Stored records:
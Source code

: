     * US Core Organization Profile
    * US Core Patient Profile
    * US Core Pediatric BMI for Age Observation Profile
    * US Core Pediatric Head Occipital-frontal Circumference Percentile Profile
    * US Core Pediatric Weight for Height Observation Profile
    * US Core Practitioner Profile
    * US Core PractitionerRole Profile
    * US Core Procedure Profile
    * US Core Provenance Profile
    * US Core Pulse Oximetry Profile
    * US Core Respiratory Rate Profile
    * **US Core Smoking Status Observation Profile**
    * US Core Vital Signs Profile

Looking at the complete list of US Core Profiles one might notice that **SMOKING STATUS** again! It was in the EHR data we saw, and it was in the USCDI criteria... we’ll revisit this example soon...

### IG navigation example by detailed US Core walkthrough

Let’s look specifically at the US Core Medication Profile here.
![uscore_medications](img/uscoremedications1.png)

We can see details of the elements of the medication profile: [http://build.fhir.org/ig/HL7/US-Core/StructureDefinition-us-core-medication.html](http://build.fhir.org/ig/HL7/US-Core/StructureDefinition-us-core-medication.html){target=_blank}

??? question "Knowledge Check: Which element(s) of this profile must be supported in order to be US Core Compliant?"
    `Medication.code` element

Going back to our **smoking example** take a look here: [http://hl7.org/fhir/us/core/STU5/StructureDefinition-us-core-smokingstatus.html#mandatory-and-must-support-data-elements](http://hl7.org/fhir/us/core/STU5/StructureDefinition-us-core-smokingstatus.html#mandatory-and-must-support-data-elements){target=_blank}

- _WORK INSTRUCTIONS_
Show every line above where "Pediatric" is found.

- _REPLY TO THE TASK_
    * US Core Pediatric BMI for Age Observation Profile
    * US Core Pediatric Head Occipital-frontal Circumference Percentile Profile
    * US Core Pediatric Weight for Height Observation Profile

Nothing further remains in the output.